Jardin d’Albert Kahn (92) Du métro à Kyoto en quelques pas

« Ma nature a de grandes affinités avec la sensibilité des Japonais… » Albert Kahn

Après quelques minutes de métro sur la ligne 10, sortie « Boulogne – Pont de Saint Cloud ». Un grand rond-point. Les voitures passent et repassent, se croisent et se recroisent. La circulation n’arrête pas. Nous sommes à Boulogne – Billancourt (92), à proximité des quais de Seine. Une fois entrés dans les jardins d’Albert Kahn, oubliés la circulation, la pollution et le bruit ! Le jardin d’Albert Kahn est le reflet de sa philosophie. Il a mis près de 15 ans à aménager ces près de 4 hectares qui entoure son hôtel particulier à Boulogne-Billancourt. Il en fait un jardin typique du XIXe siècle dit « jardin de scènes », ici tout en contrastes. Cette succession d’ambiances très diverses est le reflet de son credo « la paix universelle par la connaissance des autres ». Le « jardin japonais » côtoie la « forêt vosgienne ». La rigueur du « jardin à la Française » voisine avec le joyeux fouillis du « jardin anglais ». Visiter son jardin, c’est s’imprégner de son univers intime ! Après avoir traversé le nouveau bâtiment à l’architecteur « origami », nous suivons la ligne de vie du jardin japonais. L’eau jaillit d’une étrange construction conique faite de galets. C’est la naissance. Elle s’écoule ensuite joyeuse, rebondit sur les pierres, symbolisant la fougue de l’adolescence. Elle s’élargit en bassin d’eau calme comme la plénitude de la maturité. Elle butte sur des murets de galets, les aléas de la vie…

Poussez au-delà du jardin japonais, vous serez surpris par la rigueur sophistiquée du jardin français, rassemblant rosiers et arbres fruitiers de toutes formes. Le lieu est d’un charme fou d’avril à juin avec les floraisons des arbres fruitiers et des roses.
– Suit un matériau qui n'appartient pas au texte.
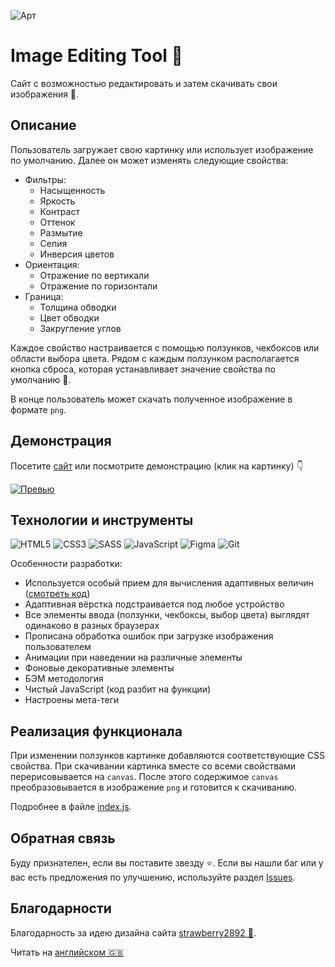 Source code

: ![Арт](https://i.postimg.cc/VkzY0nM6/art.png)
# Image Editing Tool&nbsp;&#127912;

Сайт с возможностью редактировать и затем скачивать свои изображения&nbsp;&#127756;.

## Описание

Пользователь загружает свою картинку или использует изображение по умолчанию. Далее он может изменять следующие свойства:

- Фильтры:
  - Насыщенность
  - Яркость
  - Контраст
  - Оттенок
  - Размытие
  - Сепия
  - Инверсия цветов
- Ориентация:
  - Отражение по вертикали
  - Отражение по горизонтали
- Граница:
  - Толщина обводки
  - Цвет обводки
  - Закругление углов

Каждое свойство настраивается с помощью ползунков, чекбоксов или области выбора цвета. Рядом с каждым ползунком располагается кнопка сброса, которая устанавливает значение свойства по умолчанию&nbsp;&#128260;.

В конце пользователь может скачать полученное изображение в формате&nbsp;`png`.

## Демонстрация

Посетите [сайт](https://id-andyyy.github.io/Image-Editing-Tool/) или посмотрите демонстрацию (клик на картинку)&nbsp;&#128071;

[![Превью](https://i.postimg.cc/yx6PSfVj/preview.png)](https://youtu.be/wU4k40RQtR0)

## Технологии и инструменты

![HTML5](https://img.shields.io/badge/html5-%23E34F26.svg?style=for-the-badge&logo=html5&logoColor=white)
![CSS3](https://img.shields.io/badge/css3-%231572B6.svg?style=for-the-badge&logo=css3&logoColor=white)
![SASS](https://img.shields.io/badge/SASS-hotpink.svg?style=for-the-badge&logo=SASS&logoColor=white)
![JavaScript](https://img.shields.io/badge/javascript-%23323330.svg?style=for-the-badge&logo=javascript&logoColor=white&color=yellow)
![Figma](https://img.shields.io/badge/figma-%23F24E1E.svg?style=for-the-badge&logo=figma&logoColor=white&color=ad63f7)
![Git](https://img.shields.io/badge/git-%23F05033.svg?style=for-the-badge&logo=git&logoColor=white&color=f14e32)

Особенности разработки:

- Используется особый прием для вычисления адаптивных величин ([смотреть код](https://gist.github.com/id-andyyy/92bffcaa37c60c395324fe26b1a518d6))
- Адаптивная вёрстка подстраивается под любое устройство
- Все элементы ввода (ползунки, чекбоксы, выбор цвета) выглядят одинаково в разных браузерах
- Прописана обработка ошибок при загрузке изображения пользователем
- Анимации при наведении на различные элементы
- Фоновые декоративные элементы
- БЭМ методология
- Чистый JavaScript (код разбит на функции)
- Настроены мета-теги

## Реализация функционала

При изменении ползунков картинке добавляются соответствующие CSS свойства. При скачивании картинка вместе со всеми свойствами перерисовывается на&nbsp;`canvas`. После этого содержимое&nbsp;`canvas` преобразовывается в изображение&nbsp;`png` и готовится к скачиванию.

Подробнее в файле [index.js](js/index.js).

## Обратная связь

Буду признателен, если вы поставите звезду&nbsp;&#11088;. Если вы нашли баг или у вас есть предложения по улучшению, используйте раздел [Issues](https://github.com/id-andyyy/Image-Editing-Tool/issues).

## Благодарности

Благодарность за идею дизайна сайта [strawberry2892&nbsp;&#127827;](https://github.com/strawberry2892).

Читать на [английском&nbsp;&#127468;&#127463;](README.md)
Le jardin anglais représente une campagne idéale particulièrement spectaculaire à l’automne quand tilleuls, ginkgos, érables et bouleaux se parent d’or. Terminons la visite vers l’endroit le plus insolite, la forêt vosgienne et son espace 100 % nature où se ressourcer.

C’est où

A Boulogne-Billancourt, 10-14 rue du port, 92100 Boulogne – Billancourt. Tél. : +33 (0)1 55 19 28 00. www.albert-kahn.hauts-de-seine.net.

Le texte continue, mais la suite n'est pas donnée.